Why 'hook-nosed' Begin was denied entry to UK


Menachem Begin was refused a visa to enter Britain in 1955 after the Foreign Office warned that his admission could damage relations with the Israeli government.

The detail was revealed for the first time in documents released by the National Archive this week. They included a 1946 British passport control card for Mr Begin describing him as "thin faced, bad teeth, long hooked nose, may wear black horn-rimmed spectacles".

In 1955 Mr Begin was leader of the revisionist Herut Party and hoped to travel to Britain to meet supporters. It would be another 30 years before he became Israeli Prime Minister.

A file on Mr Begin, reviewed by MI5, recommended barring from the country because he was a "member of the extremist anti-Arab Herut Party and a fervent member of the Irgun". It would be "impolite to allow admission to a former head of the terrorist movement" states one document.

A Passport Control Department official at the Foreign Office wrote to the Home Office in 1954 stating: "It is the view of the Levant Department that Menachem Begin should not be allowed to enter the United Kingdom and I would be grateful for your authority to instruct the visa section to refuse a visa."

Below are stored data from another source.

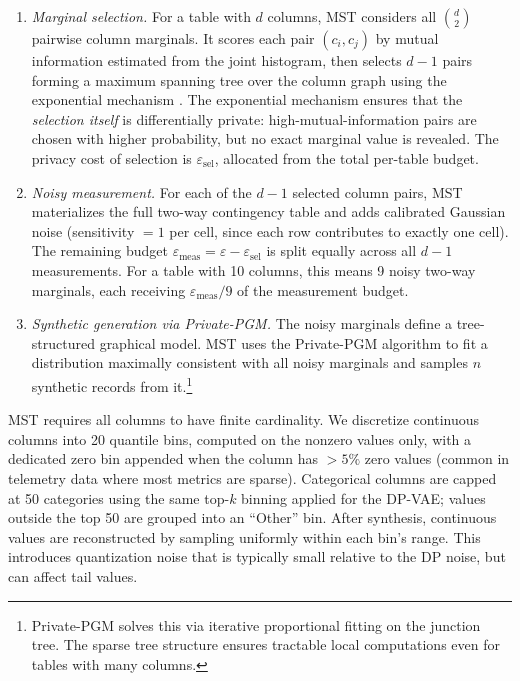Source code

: \documentclass[12pt,letterpaper]{article}
\renewcommand{\_}{\textunderscore\allowbreak}
\begin{document}
\begin{enumerate}
    \item \textit{Marginal selection.} For a table with $d$ columns, MST considers all $\binom{d}{2}$ pairwise column marginals. It scores each pair $(c_i, c_j)$ by mutual information estimated from the joint histogram, then selects $d - 1$ pairs forming a maximum spanning tree over the column graph using the exponential mechanism \citep{mcsherry2007mechanism}. The exponential mechanism ensures that the \textit{selection itself} is differentially private: high-mutual-information pairs are chosen with higher probability, but no exact marginal value is revealed. The privacy cost of selection is $\varepsilon_{\text{sel}}$, allocated from the total per-table budget.
    
    \item \textit{Noisy measurement.} For each of the $d - 1$ selected column pairs, MST materializes the full two-way contingency table and adds calibrated Gaussian noise (sensitivity $= 1$ per cell, since each row contributes to exactly one cell). The remaining budget $\varepsilon_{\text{meas}} = \varepsilon - \varepsilon_{\text{sel}}$ is split equally across all $d - 1$ measurements. For a table with 10 columns, this means 9 noisy two-way marginals, each receiving $\varepsilon_{\text{meas}} / 9$ of the measurement budget.
    
    \item \textit{Synthetic generation via Private-PGM.} The noisy marginals define a tree-structured graphical model. MST uses the Private-PGM algorithm \citep{mckenna2019graphical} to fit a distribution maximally consistent with all noisy marginals and samples $n$ synthetic records from it.\footnote{Private-PGM solves this via iterative proportional fitting on the junction tree. The sparse tree structure ensures tractable local computations even for tables with many columns.}
\end{enumerate}

MST requires all columns to have finite cardinality. We discretize continuous columns into 20 quantile bins, computed on the nonzero values only, with a dedicated zero bin appended when the column has $> 5\%$ zero values (common in telemetry data where most metrics are sparse). Categorical columns are capped at 50 categories using the same top-$k$ binning applied for the DP-VAE; values outside the top 50 are grouped into an ``Other'' bin. After synthesis, continuous values are reconstructed by sampling uniformly within each bin's range. This introduces quantization noise that is typically small relative to the DP noise, but can affect tail values.
\end{document}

Max Seligman, a British lawyer in Tel Aviv, had written to the British Embassy in Israel to ask whether a visa would be available. Mr Seligman defended several Irgun members in the final years of British Mandate Palestine.

But the Foreign Office believed Mr Begin "should not be allowed to come here as he is the leader of the right-wing extremist party in Israel which advocates an aggressive policy towards the Arabs". In the Foreign Office view, "a visit by him would not do anything to improve our relations with the present moderate government of Israel."

MI5 said that he was "an extreme nationalist and chauvinist right-wing [sic] and is well-known as the former leader of the notorious terrorist organisation Irgun Zvei Leumi".

The Home Office had suggested that if Mr Begin were admitted, then Special Branch should be "informed immediately, since the security responsibility for Jewish terrorists rests with them".

Abraham Abrahams, chairman of the Zionist Revisionist Organisation in Britain, also wrote to the Foreign Office with a potential itinerary for Mr Begin's visit including a suggested meeting with Winston Churchill.

The files contain a clipping of a story from a 1971 edition of the JC, detailing plans for Mr Begin to visit Britain that year. A Home Office note suggested that Mr Begin was not considered a security risk by that point.

Mr Begin became Israeli Prime Minister in 1977 and later came to Britain to meet Margaret Thatcher, who found him the "most difficult" man she had to deal with in the early years of her premiership.